“De la adicción a los sobornos,
a la adhesión de los enfrentamientos:
¡Váyanse al destierro ya los guerrilleros!”
Todos tenemos una responsabilidad que cumplir. Los gobernantes han de trabajar por asegurar los justos derechos a su pueblo, pues solo así puede espigar un desarrollo armónico verdaderamente esperanzador. Cuidado con aquellos que rebosan el campo de su poder y pervierten la rectitud. Son los corruptos. El huracán de la corrupción es tan sucio que nos impide hasta respirar. También los gobernados han de ocuparse, y preocuparse como deber de conciencia, por someterse a lo dispuesto en la Declaración Universal de Derechos Humanos, en la que se reconocen la dignidad inherente y los derechos igualitarios e inalienables de todas las personas. No olvidemos que una sociedad pacífica es un consorcio poético, en el que los versos por si mismos son ecuánimes, porque su métrica está al alcance de todos. Y así, el verdadero ser humano, no solo crece y aprende por lo que vive, también confiesa más pronto que tarde, que es el principal garante de lo que le ocurre. Por ello, nos hace falta ser más responsables para evitar que sucedan injusticias, que se siembren odios dispuestos a desarrollarse en venganzas por doquier, puesto que de la adicción a los sobornos se pasa a la adhesión de los enfrentamientos, que lo único que hace es envenenarnos y activar las barbaries. ¡Váyanse al destierro ya los guerrilleros!

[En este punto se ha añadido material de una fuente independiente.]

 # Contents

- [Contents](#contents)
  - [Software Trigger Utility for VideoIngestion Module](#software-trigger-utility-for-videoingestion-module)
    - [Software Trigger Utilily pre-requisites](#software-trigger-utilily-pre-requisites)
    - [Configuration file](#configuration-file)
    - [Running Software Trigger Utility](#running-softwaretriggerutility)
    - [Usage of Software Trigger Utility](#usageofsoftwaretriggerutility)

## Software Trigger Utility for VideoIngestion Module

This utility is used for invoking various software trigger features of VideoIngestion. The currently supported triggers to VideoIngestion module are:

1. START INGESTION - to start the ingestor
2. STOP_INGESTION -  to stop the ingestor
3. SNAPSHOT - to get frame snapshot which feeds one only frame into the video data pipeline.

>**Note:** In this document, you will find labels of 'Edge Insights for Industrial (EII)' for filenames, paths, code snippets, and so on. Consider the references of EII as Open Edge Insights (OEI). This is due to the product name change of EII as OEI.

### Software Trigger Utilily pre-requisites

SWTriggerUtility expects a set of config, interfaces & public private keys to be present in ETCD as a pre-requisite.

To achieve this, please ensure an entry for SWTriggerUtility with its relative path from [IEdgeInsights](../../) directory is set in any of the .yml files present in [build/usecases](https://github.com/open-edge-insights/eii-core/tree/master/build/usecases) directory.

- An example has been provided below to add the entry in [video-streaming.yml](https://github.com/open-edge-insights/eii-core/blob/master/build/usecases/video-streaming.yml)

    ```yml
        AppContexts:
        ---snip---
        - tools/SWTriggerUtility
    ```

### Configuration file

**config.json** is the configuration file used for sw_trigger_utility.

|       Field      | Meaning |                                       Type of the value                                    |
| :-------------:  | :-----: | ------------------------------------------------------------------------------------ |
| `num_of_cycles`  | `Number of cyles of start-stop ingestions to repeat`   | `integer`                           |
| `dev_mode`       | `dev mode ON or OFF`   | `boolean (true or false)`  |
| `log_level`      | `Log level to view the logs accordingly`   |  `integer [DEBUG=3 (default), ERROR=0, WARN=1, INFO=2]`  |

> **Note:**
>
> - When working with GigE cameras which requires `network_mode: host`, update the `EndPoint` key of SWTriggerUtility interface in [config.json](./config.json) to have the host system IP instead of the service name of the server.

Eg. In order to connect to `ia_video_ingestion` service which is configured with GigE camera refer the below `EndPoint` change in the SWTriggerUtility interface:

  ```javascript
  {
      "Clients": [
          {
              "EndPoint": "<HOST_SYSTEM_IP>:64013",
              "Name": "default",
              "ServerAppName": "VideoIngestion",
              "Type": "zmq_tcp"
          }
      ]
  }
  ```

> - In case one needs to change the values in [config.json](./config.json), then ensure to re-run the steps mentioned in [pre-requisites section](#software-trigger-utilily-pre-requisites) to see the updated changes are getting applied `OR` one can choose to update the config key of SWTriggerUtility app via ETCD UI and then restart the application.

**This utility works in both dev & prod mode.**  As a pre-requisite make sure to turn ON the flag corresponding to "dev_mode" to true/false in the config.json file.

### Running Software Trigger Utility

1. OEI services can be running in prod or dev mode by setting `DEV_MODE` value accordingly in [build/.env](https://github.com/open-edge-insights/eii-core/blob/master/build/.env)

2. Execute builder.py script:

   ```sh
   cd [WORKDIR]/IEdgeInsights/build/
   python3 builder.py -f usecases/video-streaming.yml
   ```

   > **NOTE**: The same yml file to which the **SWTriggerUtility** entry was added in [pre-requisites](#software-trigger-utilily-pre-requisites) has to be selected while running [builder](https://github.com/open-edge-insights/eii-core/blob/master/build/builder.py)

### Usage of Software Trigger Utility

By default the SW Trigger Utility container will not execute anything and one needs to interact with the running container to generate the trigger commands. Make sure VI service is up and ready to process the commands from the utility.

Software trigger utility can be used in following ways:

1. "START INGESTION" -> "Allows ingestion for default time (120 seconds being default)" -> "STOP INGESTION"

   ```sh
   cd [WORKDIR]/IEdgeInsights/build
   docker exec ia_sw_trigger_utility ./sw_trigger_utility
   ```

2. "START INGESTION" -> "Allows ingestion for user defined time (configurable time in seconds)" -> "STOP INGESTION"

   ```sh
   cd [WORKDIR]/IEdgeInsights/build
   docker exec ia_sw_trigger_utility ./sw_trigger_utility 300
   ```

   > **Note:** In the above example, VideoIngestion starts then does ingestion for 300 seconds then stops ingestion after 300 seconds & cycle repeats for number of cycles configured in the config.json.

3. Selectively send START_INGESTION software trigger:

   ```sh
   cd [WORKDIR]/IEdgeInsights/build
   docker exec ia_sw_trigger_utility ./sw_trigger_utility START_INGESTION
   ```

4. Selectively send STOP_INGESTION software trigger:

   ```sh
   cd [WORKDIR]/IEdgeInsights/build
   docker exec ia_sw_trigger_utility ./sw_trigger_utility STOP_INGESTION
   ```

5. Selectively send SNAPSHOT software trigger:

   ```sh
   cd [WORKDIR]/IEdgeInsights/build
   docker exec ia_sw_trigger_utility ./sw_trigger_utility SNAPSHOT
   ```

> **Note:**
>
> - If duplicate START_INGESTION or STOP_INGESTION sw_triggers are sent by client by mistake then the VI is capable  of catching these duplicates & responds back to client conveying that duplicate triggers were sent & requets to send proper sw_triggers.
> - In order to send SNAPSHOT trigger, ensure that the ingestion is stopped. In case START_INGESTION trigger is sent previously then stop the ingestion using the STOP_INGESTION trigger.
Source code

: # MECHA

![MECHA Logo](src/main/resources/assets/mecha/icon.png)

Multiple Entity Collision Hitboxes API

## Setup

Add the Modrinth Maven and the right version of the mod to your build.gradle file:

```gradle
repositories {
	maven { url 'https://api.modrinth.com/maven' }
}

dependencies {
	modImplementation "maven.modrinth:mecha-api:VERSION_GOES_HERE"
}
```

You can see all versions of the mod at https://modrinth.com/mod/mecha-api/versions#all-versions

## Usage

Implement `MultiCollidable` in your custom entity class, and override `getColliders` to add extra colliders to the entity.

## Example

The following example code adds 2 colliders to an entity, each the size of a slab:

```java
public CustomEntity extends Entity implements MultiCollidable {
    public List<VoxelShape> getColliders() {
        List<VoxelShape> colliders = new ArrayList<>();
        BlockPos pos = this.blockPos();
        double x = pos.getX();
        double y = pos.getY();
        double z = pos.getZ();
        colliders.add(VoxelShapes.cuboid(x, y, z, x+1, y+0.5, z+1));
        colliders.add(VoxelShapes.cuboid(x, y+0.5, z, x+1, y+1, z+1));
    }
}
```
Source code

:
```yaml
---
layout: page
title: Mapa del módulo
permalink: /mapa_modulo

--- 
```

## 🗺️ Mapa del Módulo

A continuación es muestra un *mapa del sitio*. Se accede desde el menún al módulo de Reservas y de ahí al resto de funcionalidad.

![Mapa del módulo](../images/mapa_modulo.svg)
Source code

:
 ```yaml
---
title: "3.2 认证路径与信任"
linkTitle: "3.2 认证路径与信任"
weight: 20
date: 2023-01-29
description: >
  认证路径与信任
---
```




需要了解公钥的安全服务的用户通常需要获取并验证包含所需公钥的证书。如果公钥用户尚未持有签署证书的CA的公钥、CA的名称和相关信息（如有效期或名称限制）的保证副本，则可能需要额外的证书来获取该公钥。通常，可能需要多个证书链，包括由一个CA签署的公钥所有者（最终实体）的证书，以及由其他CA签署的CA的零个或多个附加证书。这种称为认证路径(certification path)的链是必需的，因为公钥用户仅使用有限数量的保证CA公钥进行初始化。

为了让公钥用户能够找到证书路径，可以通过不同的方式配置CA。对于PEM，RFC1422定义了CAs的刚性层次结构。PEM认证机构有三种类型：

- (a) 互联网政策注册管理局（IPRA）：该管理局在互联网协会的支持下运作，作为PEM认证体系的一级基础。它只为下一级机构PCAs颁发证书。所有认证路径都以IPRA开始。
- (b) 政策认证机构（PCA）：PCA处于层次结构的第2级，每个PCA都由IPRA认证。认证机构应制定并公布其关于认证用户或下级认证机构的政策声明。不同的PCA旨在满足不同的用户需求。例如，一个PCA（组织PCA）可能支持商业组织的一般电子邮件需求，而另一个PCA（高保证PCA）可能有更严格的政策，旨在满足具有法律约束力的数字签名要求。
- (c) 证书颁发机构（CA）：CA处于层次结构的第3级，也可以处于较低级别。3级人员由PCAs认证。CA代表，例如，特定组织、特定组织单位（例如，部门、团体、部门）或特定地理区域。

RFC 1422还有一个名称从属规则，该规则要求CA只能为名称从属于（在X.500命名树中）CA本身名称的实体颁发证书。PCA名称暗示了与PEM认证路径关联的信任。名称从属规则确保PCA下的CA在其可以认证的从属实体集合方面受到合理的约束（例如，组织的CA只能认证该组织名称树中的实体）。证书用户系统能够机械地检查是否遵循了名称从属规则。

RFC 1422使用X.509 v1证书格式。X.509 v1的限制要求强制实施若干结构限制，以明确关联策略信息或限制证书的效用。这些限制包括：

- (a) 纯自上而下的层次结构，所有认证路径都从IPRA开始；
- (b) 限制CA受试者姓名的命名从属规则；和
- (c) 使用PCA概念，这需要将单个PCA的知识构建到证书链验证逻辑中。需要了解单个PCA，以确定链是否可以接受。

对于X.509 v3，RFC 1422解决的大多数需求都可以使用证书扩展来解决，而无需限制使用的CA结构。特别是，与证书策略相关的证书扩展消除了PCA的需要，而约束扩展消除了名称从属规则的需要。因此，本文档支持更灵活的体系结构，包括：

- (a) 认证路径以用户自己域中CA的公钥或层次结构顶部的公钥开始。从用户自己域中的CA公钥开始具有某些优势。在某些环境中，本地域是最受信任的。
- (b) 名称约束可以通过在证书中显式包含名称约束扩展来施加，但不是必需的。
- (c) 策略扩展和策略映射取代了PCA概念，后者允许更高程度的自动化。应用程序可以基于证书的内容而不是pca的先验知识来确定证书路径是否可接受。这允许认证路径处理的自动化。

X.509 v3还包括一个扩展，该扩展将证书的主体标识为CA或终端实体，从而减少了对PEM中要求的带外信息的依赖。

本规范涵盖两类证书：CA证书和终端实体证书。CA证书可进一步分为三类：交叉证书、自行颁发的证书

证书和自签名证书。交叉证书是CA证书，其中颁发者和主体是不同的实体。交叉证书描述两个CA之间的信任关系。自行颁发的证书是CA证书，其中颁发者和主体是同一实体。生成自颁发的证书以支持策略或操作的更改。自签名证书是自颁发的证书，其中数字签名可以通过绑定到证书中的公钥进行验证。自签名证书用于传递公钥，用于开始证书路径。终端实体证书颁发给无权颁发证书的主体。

Hemos de ser ciudadanos de paz. La violencia jamás resuelve nada, máxime en un mundo globalizado y muy fragmentado, es la justicia la que nos allana el camino de la convivencia, teniendo presente las necesidades de todos los moradores y el bien de cada uno de ellos; también es el diálogo comprensivo y global el que nos ayuda a entendernos, o si quieren, la escucha de nuestro propio interior lo que nos injerta otro espíritu de mayor consideración hacia nuestros semejantes. De ahí que los gobernantes han de ser especialmente sensibles y también los gobernados han de estar dispuestos a converger en las ideas, sabiendo que la unidad siempre es más significativa y enriquecedora que el conflicto. Puede ser que las diferencias generen discrepancias, es lo natural, pero siempre se pueden rebajar las tensiones con un mínimo de espíritu conciliador. De este modo, todo estamos llamados a programar nuestra vida desde un estilo de comportamiento, más de relación unos con otros, sin obviar ese respeto inherente a la libertad que todos nos merecemos como ciudadanos de un planeta que hemos de compartir.

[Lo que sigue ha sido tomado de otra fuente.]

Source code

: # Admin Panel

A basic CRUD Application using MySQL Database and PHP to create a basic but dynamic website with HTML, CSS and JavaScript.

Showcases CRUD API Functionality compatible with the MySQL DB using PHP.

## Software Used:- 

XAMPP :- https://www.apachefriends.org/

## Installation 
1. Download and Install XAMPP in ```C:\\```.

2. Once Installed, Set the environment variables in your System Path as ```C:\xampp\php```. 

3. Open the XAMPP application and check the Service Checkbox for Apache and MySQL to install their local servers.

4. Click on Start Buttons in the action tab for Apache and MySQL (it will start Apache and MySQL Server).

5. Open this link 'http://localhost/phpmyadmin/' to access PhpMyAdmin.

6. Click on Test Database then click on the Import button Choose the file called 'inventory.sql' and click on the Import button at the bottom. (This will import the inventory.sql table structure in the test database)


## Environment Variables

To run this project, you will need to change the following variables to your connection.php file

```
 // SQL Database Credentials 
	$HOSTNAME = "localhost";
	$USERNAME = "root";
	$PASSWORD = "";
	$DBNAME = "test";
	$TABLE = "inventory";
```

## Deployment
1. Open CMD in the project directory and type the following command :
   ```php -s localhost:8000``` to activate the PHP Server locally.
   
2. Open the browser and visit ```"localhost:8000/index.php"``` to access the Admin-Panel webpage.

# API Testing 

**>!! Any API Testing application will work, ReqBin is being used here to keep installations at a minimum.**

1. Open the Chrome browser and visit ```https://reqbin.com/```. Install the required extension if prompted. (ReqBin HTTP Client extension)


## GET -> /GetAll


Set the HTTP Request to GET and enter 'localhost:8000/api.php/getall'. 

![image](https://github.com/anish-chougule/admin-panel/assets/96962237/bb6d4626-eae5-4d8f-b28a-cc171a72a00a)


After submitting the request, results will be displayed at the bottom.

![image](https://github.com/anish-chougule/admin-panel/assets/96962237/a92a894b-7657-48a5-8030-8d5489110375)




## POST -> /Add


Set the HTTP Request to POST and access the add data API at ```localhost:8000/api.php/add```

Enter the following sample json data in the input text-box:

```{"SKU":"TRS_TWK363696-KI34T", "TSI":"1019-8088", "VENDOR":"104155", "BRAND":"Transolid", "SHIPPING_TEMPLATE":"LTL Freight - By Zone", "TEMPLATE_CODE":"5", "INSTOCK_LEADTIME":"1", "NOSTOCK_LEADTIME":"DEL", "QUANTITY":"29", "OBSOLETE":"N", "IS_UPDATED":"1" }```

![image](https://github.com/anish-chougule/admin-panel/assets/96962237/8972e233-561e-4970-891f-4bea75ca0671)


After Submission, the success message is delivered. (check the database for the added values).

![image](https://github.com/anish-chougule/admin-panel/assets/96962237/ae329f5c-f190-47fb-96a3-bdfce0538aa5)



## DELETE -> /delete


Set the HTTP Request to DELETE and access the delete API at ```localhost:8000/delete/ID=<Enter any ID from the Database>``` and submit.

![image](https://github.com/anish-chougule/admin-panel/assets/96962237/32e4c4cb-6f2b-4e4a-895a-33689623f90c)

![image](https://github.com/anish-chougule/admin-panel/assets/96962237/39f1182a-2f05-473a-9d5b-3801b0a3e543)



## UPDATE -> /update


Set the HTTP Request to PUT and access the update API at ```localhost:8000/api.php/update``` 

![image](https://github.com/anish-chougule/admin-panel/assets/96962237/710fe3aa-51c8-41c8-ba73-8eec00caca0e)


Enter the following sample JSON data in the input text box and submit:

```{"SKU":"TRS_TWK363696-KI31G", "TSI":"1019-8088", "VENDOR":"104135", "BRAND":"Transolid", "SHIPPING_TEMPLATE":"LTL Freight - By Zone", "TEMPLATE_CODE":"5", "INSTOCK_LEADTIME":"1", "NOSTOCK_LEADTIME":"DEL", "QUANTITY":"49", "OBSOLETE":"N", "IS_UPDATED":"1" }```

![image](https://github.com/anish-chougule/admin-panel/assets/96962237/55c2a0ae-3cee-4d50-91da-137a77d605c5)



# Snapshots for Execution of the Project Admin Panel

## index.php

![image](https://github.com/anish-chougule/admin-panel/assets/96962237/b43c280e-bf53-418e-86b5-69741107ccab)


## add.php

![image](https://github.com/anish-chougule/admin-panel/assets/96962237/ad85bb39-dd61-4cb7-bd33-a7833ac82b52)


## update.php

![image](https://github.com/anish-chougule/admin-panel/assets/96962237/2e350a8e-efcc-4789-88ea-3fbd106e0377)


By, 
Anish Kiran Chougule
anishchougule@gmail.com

Por eso, hoy más que nunca tienen que propiciar los gobernantes un orbe que tienda a crear entre sus moradores condiciones de igualdad de oportunidades y, por tanto, se ha de favorecer a aquellos que, por su condición social, etnia cultural o salud, corran el riesgo de quedar relegados. Se me ocurre pensar ahora en los trescientos setenta millones de indígenas, repartidos por setenta países, pues ellos son el vivo ejemplo de las personas más desamparadas, marginadas y olvidadas de muchos gobiernos. O en esos niños, más de trescientos millones, una quinta parte del total, que no van a la escuela. «Cuando un país se ve afectado por un conflicto o un desastre, sus niños y sus jóvenes son víctimas por partida doble», lo ha dicho recientemente Henrietta Fore, la directora ejecutiva de UNICEF. De igual modo, pienso en aquellas gentes desempleadas, o con trabajos en precario, demandantes de esa justicia social, a los que muchos gobiernos no les prestan la atención debida, ignorando que promover el empleo, por si mismo ya es protegerles.
Ojalá aprendamos la lección de lo armónico, que no puede llegar de otra manera que haciendo justicia. Los ricos no pueden hacerse más ricos, mientras los pobres son cada vez más pobres. ¿Dónde está el corazón humano? Quizás tengamos que meditar más, gobernantes y gobernados, y juntos en la convicción, es cómo podemos cambiar nuestra morada, nuestras actuaciones. Las aportaciones de cada uno, sin duda, cambiarán el mundo. Desde luego, si en verdad queremos salir de esta adicción permanente a los cohechos y demás vicios, no hay otra que dignificarnos humanizándonos, hablar claro y profundo entre todas las culturas, enfrentarse menos y cohabitar más con compasión, justicia y amor hacia nuestros análogos. Los Derechos Humanos y las libertades, junto con las correspondientes obligaciones, han de estar siempre presentes en todos los gobernantes, pero también en todos los gobernados, haciendo prevalecer la fuerza de los latidos (el del raciocinio es básico) sobre los pulsos de la fuerza que tanto nos embrutecen y destruyen.